→ Assignment: How many lines in the records below contain "OmniNFT"? Answer with the number alone.
-- Data for the task follows --
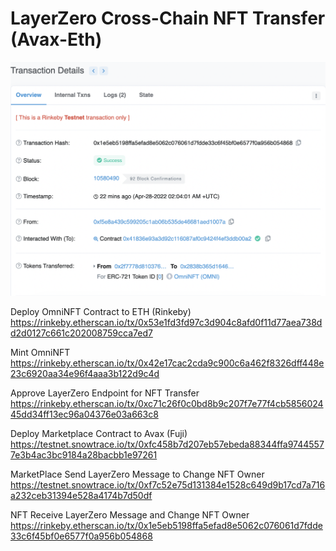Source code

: # LayerZero Cross-Chain NFT Transfer (Avax-Eth)

![Screenshot](docs/images/internal-txn.png)

Deploy OmniNFT Contract to ETH (Rinkeby)\
https://rinkeby.etherscan.io/tx/0x53e1fd3fd97c3d904c8afd0f11d77aea738dd2d0127c661c202008759cca7ed7

Mint OmniNFT\
https://rinkeby.etherscan.io/tx/0x42e17cac2cda9c900c6a462f8326dff448e23c6920aa34e96f4aaa3b122d9c4d

Approve LayerZero Endpoint for NFT Transfer\
https://rinkeby.etherscan.io/tx/0xc71c26f0c0bd8b9c207f7e77f4cb585602445dd34ff13ec96a04376e03a663c8

Deploy Marketplace Contract to Avax (Fuji)\
https://testnet.snowtrace.io/tx/0xfc458b7d207eb57ebeda88344ffa97445577e3b4ac3bc9184a28bacbb1e97261

MarketPlace Send LayerZero Message to Change NFT Owner\
https://testnet.snowtrace.io/tx/0xf7c52e75d131384e1528c649d9b17cd7a716a232ceb31394e528a4174b7d50df

NFT Receive LayerZero Message and Change NFT Owner\
https://rinkeby.etherscan.io/tx/0x1e5eb5198ffa5efad8e5062c076061d7fdde33c6f45bf0e6577f0a956b054868
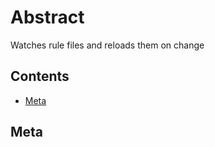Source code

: <!-- This file is generated by jsmddoc version 0.1 -->

# Abstract

Watches rule files and reloads them on change

## Contents

- [Meta](#Meta)

## Meta
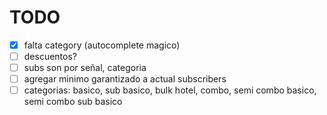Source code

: # TODO

- [x] falta category (autocomplete magico)
- [ ] descuentos?
- [ ] subs son por señal, categoria
- [ ] agregar minimo garantizado a actual subscribers
- [ ] categorias: basico, sub basico, bulk hotel, combo, semi combo basico, semi combo sub basico
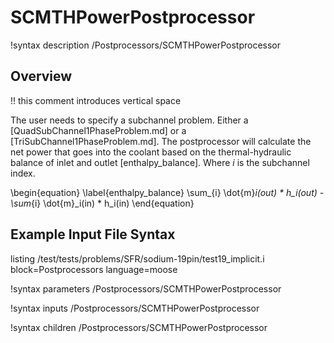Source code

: # SCMTHPowerPostprocessor

!syntax description /Postprocessors/SCMTHPowerPostprocessor

## Overview

!! this comment introduces vertical space

The user needs to specify a subchannel problem. Either a [QuadSubChannel1PhaseProblem.md] or a [TriSubChannel1PhaseProblem.md]. The postprocessor will calculate the net power that goes into the coolant based on the thermal-hydraulic balance of inlet and outlet [enthalpy_balance]. Where $i$ is the subchannel index.

\begin{equation}
\label{enthalpy_balance}
\sum_{i} \dot{m}_i(out) * h_i(out) - \sum_{i} \dot{m}_i(in) * h_i(in)
\end{equation}

## Example Input File Syntax

listing /test/tests/problems/SFR/sodium-19pin/test19_implicit.i block=Postprocessors language=moose

!syntax parameters /Postprocessors/SCMTHPowerPostprocessor

!syntax inputs /Postprocessors/SCMTHPowerPostprocessor

!syntax children /Postprocessors/SCMTHPowerPostprocessor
-- Data for the task concluded --
→ Result of the exercise: 2